Former Nigerian national sprinter Omolade Akinremi, now an airman first class at Hurlburt Field, Fla., earned 11 points in the 100 meters, and middle-distance runners Caitlin and Sarah Reese combined for six in the 1,500 as the U.S. women outdistanced runner-up Germany 38-20 to win this event for the fifth straight year.
The U.S. men were not so fortunate, finishing second to Germany, 187-171.
The championship was sponsored by the Component Command Air Headquarters at Ramstein Air Base in Germany, and involved teams from the U.K., Belgium and the Netherlands in addition to USAFE and Germany. The majority of the USAFE team was from the United States.
“It was my first international meet,” said Caitlin Reese, who flew in from Patrick Air Force Base, Fla., to reunite with her sister to reprise their days as middle-distance runners at Auburn. “It was fun to have this kind of competition.”
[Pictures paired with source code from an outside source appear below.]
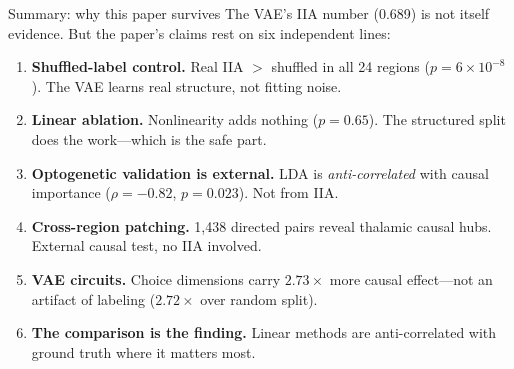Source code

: \documentclass[aspectratio=169,11pt]{beamer}
\begin{document}
\begin{frame}{Summary: why this paper survives}
\vspace{-0.3em}
{\small The VAE's IIA number (0.689) is not itself evidence. But the paper's claims rest on six independent lines:}
\vspace{0.2em}
{\small
\begin{enumerate}\setlength\itemsep{1pt}
  \item \textbf{Shuffled-label control.} Real IIA $>$ shuffled in all 24 regions ($p = 6 \times 10^{-8}$). The VAE learns real structure, not fitting noise.
  \item \textbf{Linear ablation.} Nonlinearity adds nothing ($p = 0.65$). The structured split does the work---which is the safe part.
  \item \textbf{Optogenetic validation is external.} LDA is \emph{anti-correlated} with causal importance ($\rho = -0.82$, $p = 0.023$). Not from IIA.
  \item \textbf{Cross-region patching.} 1,438 directed pairs reveal thalamic causal hubs. External causal test, no IIA involved.
  \item \textbf{VAE circuits.} Choice dimensions carry $2.73\times$ more causal effect---not an artifact of labeling ($2.72\times$ over random split).
  \item \textbf{The comparison is the finding.} Linear methods are anti-correlated with ground truth where it matters most.
\end{enumerate}
}
\end{frame}
\end{document}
The competition included Belgian cross-country star Anya Smolders, who consigned Caitlin and Sarah to second and third, respectively, by running the distance in 4 minutes 31.91 seconds. Caitlin finished in 4:34.57 and Sara, who’s stationed at Kirtland Air Force Base, N.M., in 4:49.84.
“I thought I could hang with her and kick her down,” Caitlin said, “but she held on and pulled away at the end.”
Akinremi pulled away from the start in dominating the 100 in 12.37. Her victory made it a family affair in the 100, since brother Ibukun, an Arizona Air National Guardsman, blew away the men’s field in a meet record 10.56.
Ibukun’s effort wasn’t enough for the U.S. men to win. Their cause was hurt by surprise losses to Britain’s Royal Air Force team in the 4x100 and 4x400 relays that closed the day’s activities, and by a disqualification in the 400-meter hurdles that opened the event.
The biggest winner of the day was Cataleya Carlson of Wright-Patterson Air Force Base, Ohio. She won the shot put at 39 feet 9¾ inches and discus at 134-2½, adding 12 points to the U.S. total.
Her male counterpart, Richard Harrison of Eglin Air Force Base, Fla., won the shot with a heave of 60-5½ and was second in the discus with a toss of 157-0.
Germany-based runners helped the U.S. team increase its point total in the distance events.
Spangdahlem’s Joshua Ramos placed third in the 3,000-meter steeplechase (10:14.19), and Ramstein’s Casey Jackson took bronze in the 10,000 (34:25.30).
“Today, it was all about place, not about time,” said Jackson after drafting behind runners from Belgium and the Netherlands for most of his breezy six-mile jaunt. “You had to know where you were.”
In more ways than one.
“[This meet] always provides great competition,” he said. “It’s good to know that even with our heavy ops tempo, we can compete here.”